# Ric's Works 1



## ricardo_jvc6 (Dec 8, 2010)

I was making a Nocturne in the other night, took 2 hours to make this 1st part, the Allegro Will come next and promising to be a cool Nocturne.

http://dl.dropbox.com/u/2738795/Nocturne en E minor.mp3

Way further beyond I was also creating an Étude Nº 4 haven't finished yet.. I could do more variations possibly

http://dl.dropbox.com/u/2738795/Étude en Db Major.wav

This are the compositiong I've been working all day so far.


----------



## ricardo_jvc6 (Dec 8, 2010)

So far I managed to give a raise on the Nocturno. http://dl.dropbox.com/u/2738795/Nocturne en E minor.mp3


----------



## Kopachris (May 31, 2010)

That actually sounds quite nice. If you don't mind me asking, how did you choose your notes?


----------



## ricardo_jvc6 (Dec 8, 2010)

Kopachris said:


> That actually sounds quite nice. If you don't mind me asking, how did you choose your notes?

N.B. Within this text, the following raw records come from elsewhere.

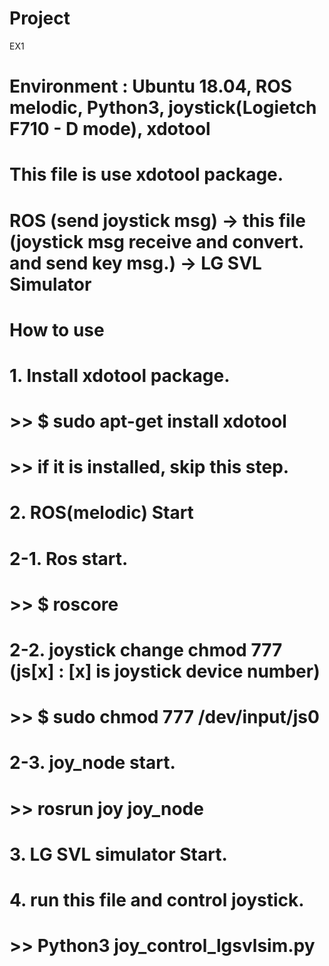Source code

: # Project
EX1

# Environment : Ubuntu 18.04, ROS melodic, Python3, joystick(Logietch F710 - D mode), xdotool

# This file is use xdotool package.
# ROS (send joystick msg) -> this file (joystick msg receive and convert. and send key msg.) -> LG SVL Simulator

# How to use
# 1. Install xdotool package.
#   >> $ sudo apt-get install xdotool
#   >> if it is installed, skip this step. 
# 2. ROS(melodic) Start
#  2-1. Ros start.
#    >> $ roscore
#  2-2. joystick change chmod 777 (js[x] : [x] is joystick device number)
#    >> $ sudo chmod 777 /dev/input/js0
#  2-3. joy_node start.
#    >> rosrun joy joy_node
# 3. LG SVL simulator Start.
# 4. run this file and control joystick.
#   >> Python3 joy_control_lgsvlsim.py
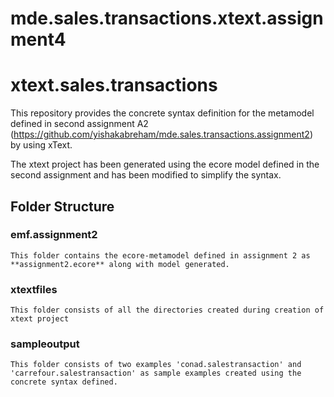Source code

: # mde.sales.transactions.xtext.assignment4

# xtext.sales.transactions

This repository provides the concrete syntax definition for the metamodel defined in second assignment A2 (https://github.com/yishakabreham/mde.sales.transactions.assignment2) by using xText.

The xtext project has been generated using the ecore model defined in the second assignment and has been modified to simplify the syntax.

## Folder Structure

### emf.assignment2
    This folder contains the ecore-metamodel defined in assignment 2 as **assignment2.ecore** along with model generated.

### xtextfiles
    This folder consists of all the directories created during creation of xtext project

### sampleoutput
    This folder consists of two examples 'conad.salestransaction' and 'carrefour.salestransaction' as sample examples created using the concrete syntax defined.
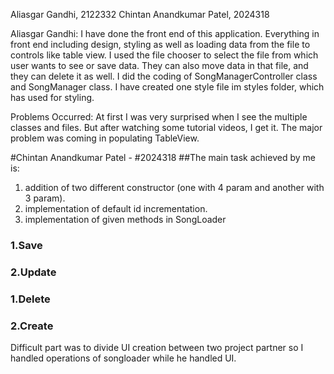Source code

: Aliasgar Gandhi, 2122332
Chintan Anandkumar Patel, 2024318

Aliasgar Gandhi:
I have done the front end of this application.
Everything in front end including design, styling as well as loading data from the file to
controls like table view.
I used the file chooser to select the file from which user wants to see or save data.
They can also move data in that file, and they can delete it as well.
I did the coding of SongManagerController class and SongManager class.
I have created one style file im styles folder, which has used for styling.

Problems Occurred:
At first I was very surprised when I see the multiple classes and files.
But after watching some tutorial videos, I get it.
The major problem was coming in populating TableView.


#Chintan Anandkumar Patel - #2024318
##The main task achieved by me is:
1. addition of two different constructor (one with 4 param and another with 3 param).
2. implementation of default id incrementation.
3. implementation of given methods in SongLoader
### 1.Save
### 2.Update
### 1.Delete
### 2.Create

Difficult part was to divide UI creation between two project partner so I handled operations of songloader while he handled UI.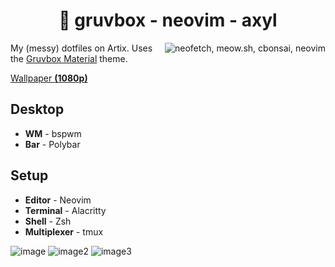 <h1 align=center>🐧 gruvbox - neovim - axyl</h1>

<img src="https://media.discordapp.net/attachments/518205487091548314/938212020820516954/unknown.png?width=416&height=240" alt="neofetch, meow.sh, cbonsai, neovim" align=right>

My (messy) dotfiles on Artix. Uses the [Gruvbox Material](https://github.com/sainnhe/gruvbox-material) theme.

[Wallpaper **(1080p)**](https://media.discordapp.net/attachments/518205487091548314/938212197883052112/sugigata.png)

## Desktop

- **WM** - bspwm
- **Bar** - Polybar

## Setup

- **Editor** - Neovim
- **Terminal** - Alacritty
- **Shell** - Zsh
- **Multiplexer** - tmux

![image](https://media.discordapp.net/attachments/518205487091548314/938210095249104916/unknown.png)
![image2](https://media.discordapp.net/attachments/518205487091548314/938210410211999884/unknown.png)
![image3](https://media.discordapp.net/attachments/518205487091548314/938211320392716328/unknown.png)
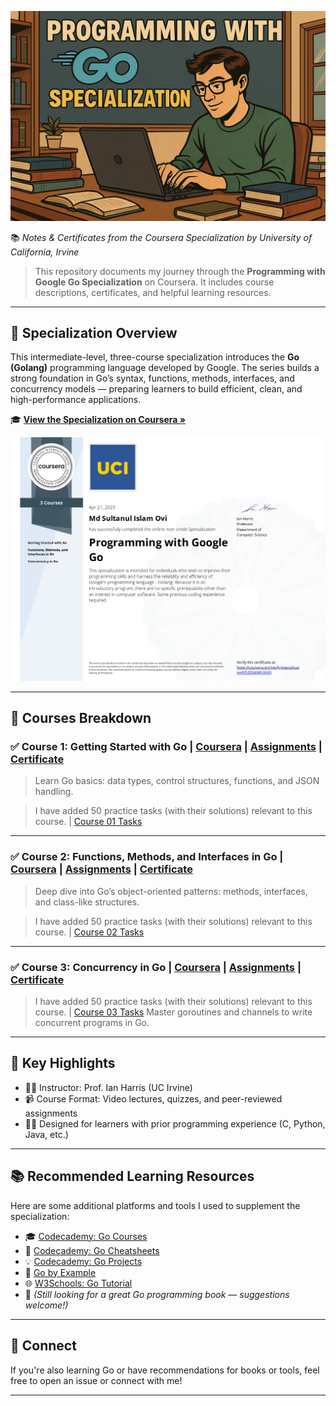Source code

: ![Specialization Certificate](certificates/go.png)

📚 _Notes & Certificates from the Coursera Specialization by University of California, Irvine_

> This repository documents my journey through the **Programming with Google Go Specialization** on Coursera. It includes course descriptions, certificates, and helpful learning resources.

---

## 📌 Specialization Overview

This intermediate-level, three-course specialization introduces the **Go (Golang)** programming language developed by Google. The series builds a strong foundation in Go’s syntax, functions, methods, interfaces, and concurrency models — preparing learners to build efficient, clean, and high-performance applications.

🎓 **[View the Specialization on Coursera »](https://www.coursera.org/specializations/google-golang)**

![Specialization Certificate](certificates/certificate.jpg)

---

## 📘 Courses Breakdown

### ✅ Course 1: Getting Started with Go | [Coursera](https://www.coursera.org/learn/golang-getting-started?specialization=google-golang) | [Assignments](Course_01_Getting_Started_with_Go) | [Certificate](certificates/Course_01_certificate.jpg)

> Learn Go basics: data types, control structures, functions, and JSON handling.

> I have added 50 practice tasks (with their solutions) relevant to this course. | [Course 01 Tasks](Course_01_Getting_Started_with_Go/course_01_tasks.md)

<!-- ![Course 01 Certificate](certificates/Course_01_certificate.jpg) -->

---

### ✅ Course 2: Functions, Methods, and Interfaces in Go | [Coursera](https://www.coursera.org/learn/golang-functions-methods?specialization=google-golang) | [Assignments](Course_02_Functions_Methods_and_Interfaces_in_Go) | [Certificate](certificates/Course_02_certificate.jpg)

> Deep dive into Go’s object-oriented patterns: methods, interfaces, and class-like structures.

> I have added 50 practice tasks (with their solutions) relevant to this course. | [Course 02 Tasks](Course_02_Functions_Methods_and_Interfaces_in_Go/course_02_tasks.md)
<!-- ![Course 02 Certificate](certificates/Course_02_certificate.jpg) -->

---

### ✅ Course 3: Concurrency in Go | [Coursera](https://www.coursera.org/learn/golang-concurrency?specialization=google-golang) | [Assignments](Course_03_Concurrency_in_Go) | [Certificate](certificates/Course_03_certificate.jpg)

> I have added 50 practice tasks (with their solutions) relevant to this course. | [Course 03 Tasks](Course_03_Concurrency_in_Go/course_03_tasks.md)
> Master goroutines and channels to write concurrent programs in Go.

<!-- ![Course 03 Certificate](certificates/Course_03_certificate.jpg) -->

---

## 🧠 Key Highlights

- 👨‍🏫 Instructor: Prof. Ian Harris (UC Irvine)
- 📹 Course Format: Video lectures, quizzes, and peer-reviewed assignments
- 🧑‍💻 Designed for learners with prior programming experience (C, Python, Java, etc.)

---

## 📚 Recommended Learning Resources

Here are some additional platforms and tools I used to supplement the specialization:

- 🎓 [Codecademy: Go Courses](https://www.codecademy.com/catalog/language/go)
- 📝 [Codecademy: Go Cheatsheets](https://www.codecademy.com/resources/cheatsheets/language/go)
- 💡 [Codecademy: Go Projects](https://www.codecademy.com/projects/language/go)
- 📘 [Go by Example](https://gobyexample.com/)
- 🌐 [W3Schools: Go Tutorial](https://www.w3schools.com/go/index.php)
- 📖 _(Still looking for a great Go programming book — suggestions welcome!)_

---

## 💬 Connect

If you're also learning Go or have recommendations for books or tools, feel free to open an issue or connect with me!

---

It was actually by logic, it starts with E minor, and actually goes up for G which the relative Major of E minor then D major, because of the 7th Chord..


----------



## ricardo_jvc6 (Dec 8, 2010)

The presto is now done http://dl.dropbox.com/u/2738795/Nocturne en E minor.mp3 I'm off for today to composing.


----------



## ricardo_jvc6 (Dec 8, 2010)

I prelonged the music till 4:15 - http://dl.dropbox.com/u/2738795/Nocturne en E minor.mp3
I'll try to get the music done in the next 3 days by making the andante next.


----------



## ricardo_jvc6 (Dec 8, 2010)

Well, I finished the nocturno E minor






In a jiffy, I currently workin' in the nocturno In A major

http://dl.dropbox.com/u/2738795/Nocturno in A Major.mp3

Please tell me what do you think of these works so far, more theoric attentions.


----------



## Aristotle (Jul 22, 2011)

nice, what is it about?! can you explain?


----------



## ricardo_jvc6 (Dec 8, 2010)

My nocturnos are all about love, thats why it explains some touching harmonies. Also it means friendship, the 3rd nocturno in Bb Major is about the environment. For me, music is about Touching people's emotions. My songs brings a message, "Love is everything even if you don't have it, people will love you. Try to lurk inside and find what you really are."


----------



## LordMelchior (Sep 3, 2011)

oh my, I am quite fond of your music ricardo! I'll be watching this thread for more.

Keep up the good work!


----------



## ricardo_jvc6 (Dec 8, 2010)

Away from the Piano works. A new Song, I've been working.


----------



## ricardo_jvc6 (Dec 8, 2010)

I've got a new song I've been working and Its finished


----------



## ricardo_jvc6 (Dec 8, 2010)

I've been working on song for Piano and Cello, I hope you criticize it, by giving useful feedback.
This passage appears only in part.